The situation resembles a yearslong standoff between Vertex and the NHS over pricing of Orkambi and other CF drugs—an ordeal that was ultimately resolved in 2019 with a four-year government reimbursement deal. Trikafta was added to the deal in 2020.

Because of the stalemate, CF patients in the U.K. were previously unable to access Vertex’s medications despite Orkambi’s EU approval in 2015. But, early in 2019, the situation began to thaw, with Vertex’s then-CEO Jeffrey Leiden agreeing to attend a hearing on Orkambi alongside officials from NHS England and NICE.

In March 2019, the situation came to a head when Vertex revealed it was forced to destroy nearly 8,000 Orkambi packs that had expired in 2018.

Meanwhile, NICE’s latest appraisal hasn’t received the warmest reception across the pond. The same day the agency released its draft guidance, David Ramsden, CEO of the Cystic Fibrosis Trust, said the decision “creates uncertainty for those not yet on treatment.” He argued that Vertex, NICE and the NHS must “urgently work together to find a solution to make these treatments available for all those who could potentially benefit.”

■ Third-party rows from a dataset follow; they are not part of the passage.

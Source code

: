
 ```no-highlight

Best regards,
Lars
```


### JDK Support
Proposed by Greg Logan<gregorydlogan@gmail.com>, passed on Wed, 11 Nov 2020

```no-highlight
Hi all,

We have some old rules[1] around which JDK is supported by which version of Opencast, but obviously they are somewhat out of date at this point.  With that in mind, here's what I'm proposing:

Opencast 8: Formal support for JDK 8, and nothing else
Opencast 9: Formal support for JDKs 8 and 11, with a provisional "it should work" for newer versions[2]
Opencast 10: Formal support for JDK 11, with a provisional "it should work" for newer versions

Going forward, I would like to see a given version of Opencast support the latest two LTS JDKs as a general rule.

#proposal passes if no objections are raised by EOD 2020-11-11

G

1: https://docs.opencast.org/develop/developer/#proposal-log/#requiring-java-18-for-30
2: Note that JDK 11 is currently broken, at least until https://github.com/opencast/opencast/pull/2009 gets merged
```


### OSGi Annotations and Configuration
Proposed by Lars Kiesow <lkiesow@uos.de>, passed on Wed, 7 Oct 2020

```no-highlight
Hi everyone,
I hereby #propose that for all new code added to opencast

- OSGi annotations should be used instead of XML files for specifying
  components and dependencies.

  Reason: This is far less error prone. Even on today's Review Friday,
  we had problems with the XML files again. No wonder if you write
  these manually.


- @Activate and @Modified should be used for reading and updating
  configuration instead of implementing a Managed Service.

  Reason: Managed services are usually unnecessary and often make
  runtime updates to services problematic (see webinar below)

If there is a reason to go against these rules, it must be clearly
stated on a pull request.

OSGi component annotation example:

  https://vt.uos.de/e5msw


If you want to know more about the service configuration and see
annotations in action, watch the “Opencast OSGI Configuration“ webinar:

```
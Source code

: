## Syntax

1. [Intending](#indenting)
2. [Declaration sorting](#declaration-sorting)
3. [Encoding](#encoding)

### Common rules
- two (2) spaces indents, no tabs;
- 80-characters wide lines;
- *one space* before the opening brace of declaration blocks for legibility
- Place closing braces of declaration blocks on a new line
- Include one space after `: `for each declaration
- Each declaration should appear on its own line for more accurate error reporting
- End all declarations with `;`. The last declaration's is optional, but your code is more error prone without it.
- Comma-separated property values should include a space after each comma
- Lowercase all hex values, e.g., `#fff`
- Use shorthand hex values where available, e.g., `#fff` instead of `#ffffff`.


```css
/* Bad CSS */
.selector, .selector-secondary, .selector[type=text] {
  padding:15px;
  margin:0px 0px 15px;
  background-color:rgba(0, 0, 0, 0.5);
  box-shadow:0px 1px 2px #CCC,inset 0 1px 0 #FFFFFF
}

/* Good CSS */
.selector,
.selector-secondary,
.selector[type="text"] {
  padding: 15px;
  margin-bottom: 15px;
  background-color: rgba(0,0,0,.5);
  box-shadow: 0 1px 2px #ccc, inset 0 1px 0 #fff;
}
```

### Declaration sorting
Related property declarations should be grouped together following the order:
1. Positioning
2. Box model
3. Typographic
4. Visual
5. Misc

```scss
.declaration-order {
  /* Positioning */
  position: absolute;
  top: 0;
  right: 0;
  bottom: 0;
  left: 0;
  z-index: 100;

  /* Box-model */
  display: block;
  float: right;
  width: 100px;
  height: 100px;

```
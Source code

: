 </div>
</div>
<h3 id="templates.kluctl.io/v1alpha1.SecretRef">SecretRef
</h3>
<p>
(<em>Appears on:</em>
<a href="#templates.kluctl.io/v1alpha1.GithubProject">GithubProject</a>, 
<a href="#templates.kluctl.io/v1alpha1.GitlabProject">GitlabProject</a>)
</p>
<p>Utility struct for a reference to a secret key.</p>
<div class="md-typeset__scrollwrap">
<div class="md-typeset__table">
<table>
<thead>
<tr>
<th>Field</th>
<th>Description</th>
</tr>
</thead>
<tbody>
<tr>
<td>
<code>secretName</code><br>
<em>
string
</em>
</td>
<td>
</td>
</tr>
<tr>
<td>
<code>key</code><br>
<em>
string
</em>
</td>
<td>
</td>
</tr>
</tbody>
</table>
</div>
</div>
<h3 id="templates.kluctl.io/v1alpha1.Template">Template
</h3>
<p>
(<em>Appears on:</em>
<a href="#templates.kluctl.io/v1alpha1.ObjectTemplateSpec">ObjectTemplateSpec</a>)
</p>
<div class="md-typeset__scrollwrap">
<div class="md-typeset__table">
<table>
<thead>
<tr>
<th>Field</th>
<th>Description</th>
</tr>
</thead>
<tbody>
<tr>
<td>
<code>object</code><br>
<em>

The NHS said it’s committed to maintaining patient access to Vertex’s therapies, with the aim to work through the appraisal process in a way that’s both “fair to patients, and fair to taxpayers.”

The cost of Vertex’s CF therapies has proved a point of contention elsewhere, too. In February, a coalition of CF patients and their families, helmed by Vertex Save Us and U.K.-based patient advocacy group Just Treatment, petitioned governments in South Africa, Brazil, India and Ukraine to either revoke or suspend Vertex patents surrounding Trikafta.

The groups claimed Vertex’s therapies were out of reach for patients in low- and middle-income countries as well as some high-income countries. The initiative sought to secure affordable generic access to what it branded “extremely expensive medicines.”